[Plain-text document sources]
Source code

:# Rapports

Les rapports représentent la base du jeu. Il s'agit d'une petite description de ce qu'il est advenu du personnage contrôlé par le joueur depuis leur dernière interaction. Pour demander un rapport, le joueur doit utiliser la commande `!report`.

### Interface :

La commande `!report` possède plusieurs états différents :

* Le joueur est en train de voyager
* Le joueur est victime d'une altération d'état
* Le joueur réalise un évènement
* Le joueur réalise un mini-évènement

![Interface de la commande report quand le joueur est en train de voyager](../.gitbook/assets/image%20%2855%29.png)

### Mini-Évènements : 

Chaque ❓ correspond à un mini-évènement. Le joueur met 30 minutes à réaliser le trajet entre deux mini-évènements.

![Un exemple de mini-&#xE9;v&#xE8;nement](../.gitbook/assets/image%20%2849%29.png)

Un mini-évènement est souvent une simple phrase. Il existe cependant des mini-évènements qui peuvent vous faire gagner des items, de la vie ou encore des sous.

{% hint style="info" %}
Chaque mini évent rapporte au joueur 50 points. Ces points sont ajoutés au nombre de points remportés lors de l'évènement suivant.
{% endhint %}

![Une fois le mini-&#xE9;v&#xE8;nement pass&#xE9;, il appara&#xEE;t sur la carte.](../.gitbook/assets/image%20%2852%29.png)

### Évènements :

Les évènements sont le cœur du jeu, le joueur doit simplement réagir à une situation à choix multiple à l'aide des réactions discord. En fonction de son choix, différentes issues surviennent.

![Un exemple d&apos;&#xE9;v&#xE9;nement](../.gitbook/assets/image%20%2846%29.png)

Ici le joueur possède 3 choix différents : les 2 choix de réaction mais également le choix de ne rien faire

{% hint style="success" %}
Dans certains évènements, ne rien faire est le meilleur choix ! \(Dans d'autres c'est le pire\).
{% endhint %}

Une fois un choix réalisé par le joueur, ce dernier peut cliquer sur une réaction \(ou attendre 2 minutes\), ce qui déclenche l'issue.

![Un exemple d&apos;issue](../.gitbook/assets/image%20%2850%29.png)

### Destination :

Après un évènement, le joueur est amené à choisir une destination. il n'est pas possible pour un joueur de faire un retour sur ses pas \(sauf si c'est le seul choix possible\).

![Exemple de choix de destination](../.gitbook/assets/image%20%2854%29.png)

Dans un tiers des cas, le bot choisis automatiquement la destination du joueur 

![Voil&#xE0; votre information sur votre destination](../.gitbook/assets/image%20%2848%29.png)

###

EXERCISE DETAILS >> Every entry shown above should be written out again without a single difference.

ANSWER FOR THE TASK >>
Source code

:# Rapports

Les rapports représentent la base du jeu. Il s'agit d'une petite description de ce qu'il est advenu du personnage contrôlé par le joueur depuis leur dernière interaction. Pour demander un rapport, le joueur doit utiliser la commande `!report`.

### Interface :

La commande `!report` possède plusieurs états différents :

* Le joueur est en train de voyager
* Le joueur est victime d'une altération d'état
* Le joueur réalise un évènement
* Le joueur réalise un mini-évènement

![Interface de la commande report quand le joueur est en train de voyager](../.gitbook/assets/image%20%2855%29.png)

### Mini-Évènements : 

Chaque ❓ correspond à un mini-évènement. Le joueur met 30 minutes à réaliser le trajet entre deux mini-évènements.

![Un exemple de mini-&#xE9;v&#xE8;nement](../.gitbook/assets/image%20%2849%29.png)

Un mini-évènement est souvent une simple phrase. Il existe cependant des mini-évènements qui peuvent vous faire gagner des items, de la vie ou encore des sous.

{% hint style="info" %}
Chaque mini évent rapporte au joueur 50 points. Ces points sont ajoutés au nombre de points remportés lors de l'évènement suivant.
{% endhint %}

![Une fois le mini-&#xE9;v&#xE8;nement pass&#xE9;, il appara&#xEE;t sur la carte.](../.gitbook/assets/image%20%2852%29.png)

### Évènements :

Les évènements sont le cœur du jeu, le joueur doit simplement réagir à une situation à choix multiple à l'aide des réactions discord. En fonction de son choix, différentes issues surviennent.

![Un exemple d&apos;&#xE9;v&#xE9;nement](../.gitbook/assets/image%20%2846%29.png)

Ici le joueur possède 3 choix différents : les 2 choix de réaction mais également le choix de ne rien faire

{% hint style="success" %}
Dans certains évènements, ne rien faire est le meilleur choix ! \(Dans d'autres c'est le pire\).
{% endhint %}

Une fois un choix réalisé par le joueur, ce dernier peut cliquer sur une réaction \(ou attendre 2 minutes\), ce qui déclenche l'issue.

![Un exemple d&apos;issue](../.gitbook/assets/image%20%2850%29.png)

### Destination :

Après un évènement, le joueur est amené à choisir une destination. il n'est pas possible pour un joueur de faire un retour sur ses pas \(sauf si c'est le seul choix possible\).

![Exemple de choix de destination](../.gitbook/assets/image%20%2854%29.png)

Dans un tiers des cas, le bot choisis automatiquement la destination du joueur 

![Voil&#xE0; votre information sur votre destination](../.gitbook/assets/image%20%2848%29.png)

###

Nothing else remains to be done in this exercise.